The rules are not difficult to understand. MEPs are paid a salary of around £79,000 a year. There would be no Ukip MEPs without the party’s brand name and its election machine. Ukip may well feel that its sitting MEPs should contribute to the cost of running the party, and is within its rights to ask them for a contribution from their generous salaries. MEPs also receive lavish allowances to run their political offices, and provided they keep to certain rules, they are allowed to plough some of that money into political activity in their constituencies.
The EFD group has no independent income. It is subsidised by the European Parliament. The group can legitimately employ someone to keep tabs on British political developments on its behalf, but for the EFD to employ people in London to work on Ukip’s domestic campaigning would be an abuse of public money. It is for the European Parliament’s governing bureau to decide if there is a case for Ukip to answer.
Ukip insists that the party has followed the rules and that the accusations levelled at it are a “smear campaign” by pro-EU journalists and politicians alarmed by opinion polls showing that the anti-Europe ticket is more popular than any fourth party has been since the collapse of the SDP in the 1980s.

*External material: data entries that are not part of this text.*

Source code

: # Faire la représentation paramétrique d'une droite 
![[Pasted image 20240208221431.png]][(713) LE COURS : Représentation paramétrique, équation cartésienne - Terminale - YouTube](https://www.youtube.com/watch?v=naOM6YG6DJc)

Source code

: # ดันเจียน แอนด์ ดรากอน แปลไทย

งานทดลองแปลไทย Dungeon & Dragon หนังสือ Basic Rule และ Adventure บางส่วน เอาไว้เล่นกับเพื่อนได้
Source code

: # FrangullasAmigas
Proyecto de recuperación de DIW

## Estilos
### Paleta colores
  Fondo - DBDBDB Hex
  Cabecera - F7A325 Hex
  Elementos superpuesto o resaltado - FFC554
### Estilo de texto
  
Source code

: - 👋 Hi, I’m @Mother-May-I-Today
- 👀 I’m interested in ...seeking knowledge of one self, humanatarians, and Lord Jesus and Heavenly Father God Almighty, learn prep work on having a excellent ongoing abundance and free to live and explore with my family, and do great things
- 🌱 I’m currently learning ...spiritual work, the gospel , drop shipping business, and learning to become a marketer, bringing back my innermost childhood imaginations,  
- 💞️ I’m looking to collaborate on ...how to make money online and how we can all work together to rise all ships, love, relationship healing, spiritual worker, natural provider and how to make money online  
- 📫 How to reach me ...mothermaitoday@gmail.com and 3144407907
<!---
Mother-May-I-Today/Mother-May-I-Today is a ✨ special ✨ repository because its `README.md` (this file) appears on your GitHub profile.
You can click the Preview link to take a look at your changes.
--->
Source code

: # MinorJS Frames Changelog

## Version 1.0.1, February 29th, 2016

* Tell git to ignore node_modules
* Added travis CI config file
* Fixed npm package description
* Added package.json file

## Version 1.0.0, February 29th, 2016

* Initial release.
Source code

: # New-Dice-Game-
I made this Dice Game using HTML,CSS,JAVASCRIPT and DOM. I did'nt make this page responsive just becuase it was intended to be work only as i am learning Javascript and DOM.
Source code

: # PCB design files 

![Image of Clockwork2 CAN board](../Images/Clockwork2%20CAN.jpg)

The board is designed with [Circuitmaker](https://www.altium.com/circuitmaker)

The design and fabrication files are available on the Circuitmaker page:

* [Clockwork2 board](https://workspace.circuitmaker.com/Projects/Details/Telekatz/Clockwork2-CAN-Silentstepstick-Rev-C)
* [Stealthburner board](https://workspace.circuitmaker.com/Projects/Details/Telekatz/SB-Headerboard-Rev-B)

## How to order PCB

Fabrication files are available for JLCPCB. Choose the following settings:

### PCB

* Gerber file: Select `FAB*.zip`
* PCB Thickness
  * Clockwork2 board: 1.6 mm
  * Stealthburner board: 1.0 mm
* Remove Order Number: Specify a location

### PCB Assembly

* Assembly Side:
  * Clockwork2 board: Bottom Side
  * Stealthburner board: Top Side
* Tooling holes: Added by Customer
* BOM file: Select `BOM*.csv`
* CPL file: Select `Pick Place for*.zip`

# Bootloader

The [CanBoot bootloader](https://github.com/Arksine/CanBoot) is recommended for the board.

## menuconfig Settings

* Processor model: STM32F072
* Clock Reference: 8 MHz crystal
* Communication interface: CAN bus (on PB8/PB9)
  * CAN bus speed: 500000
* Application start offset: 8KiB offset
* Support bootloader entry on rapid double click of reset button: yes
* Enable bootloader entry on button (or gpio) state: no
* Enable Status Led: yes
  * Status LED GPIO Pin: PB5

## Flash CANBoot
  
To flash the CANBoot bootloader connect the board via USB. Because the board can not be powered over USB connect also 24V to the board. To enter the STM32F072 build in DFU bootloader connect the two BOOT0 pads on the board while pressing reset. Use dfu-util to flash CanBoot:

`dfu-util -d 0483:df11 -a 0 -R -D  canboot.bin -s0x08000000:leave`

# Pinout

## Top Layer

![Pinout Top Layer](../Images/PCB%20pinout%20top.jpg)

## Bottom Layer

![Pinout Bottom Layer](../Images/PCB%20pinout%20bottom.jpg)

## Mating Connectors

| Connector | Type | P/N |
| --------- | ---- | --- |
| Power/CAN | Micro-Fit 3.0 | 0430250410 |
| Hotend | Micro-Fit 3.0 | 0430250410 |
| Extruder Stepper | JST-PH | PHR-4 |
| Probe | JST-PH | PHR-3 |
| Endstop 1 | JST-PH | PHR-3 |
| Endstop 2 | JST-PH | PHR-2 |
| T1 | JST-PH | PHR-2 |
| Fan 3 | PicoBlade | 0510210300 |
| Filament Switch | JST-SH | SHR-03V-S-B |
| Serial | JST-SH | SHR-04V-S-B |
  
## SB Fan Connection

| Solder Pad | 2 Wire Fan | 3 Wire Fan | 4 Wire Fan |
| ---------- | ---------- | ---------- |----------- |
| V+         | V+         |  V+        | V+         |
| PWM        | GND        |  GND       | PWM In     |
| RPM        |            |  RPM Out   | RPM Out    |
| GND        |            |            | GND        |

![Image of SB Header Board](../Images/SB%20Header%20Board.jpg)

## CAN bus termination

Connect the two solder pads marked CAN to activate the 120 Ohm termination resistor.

Its partisans would even claim that it is not the fourth party any more, because it is higher in the polls than the Liberal Democrats and is likely to wrestle with Labour for first place in May’s European elections.
Even assuming that it is true that Ukip has meticulously observed the rules about what can and cannot be used for party purposes, there is an enduring irony that this little party benefits so disproportionately from having elected representatives in the European Parliament, an institution which Nigel Farage and his colleagues despise, which was created by the EU from which it proposes that the UK should immediately withdraw.
Its situation is not unique. In the UK Parliament, you find SNP MPs who are actively working to get Scotland out of the UK. Sinn Fein has won four seats in a Parliament whose legitimacy it does not recognise, though you do not see its MPs in the Parliament and they do not draw MPs’ salaries. But neither the SNP nor Sinn Fein need their MPs as badly as Ukip needs its MEPs. Ukip is a party that feeds off an institution it despises.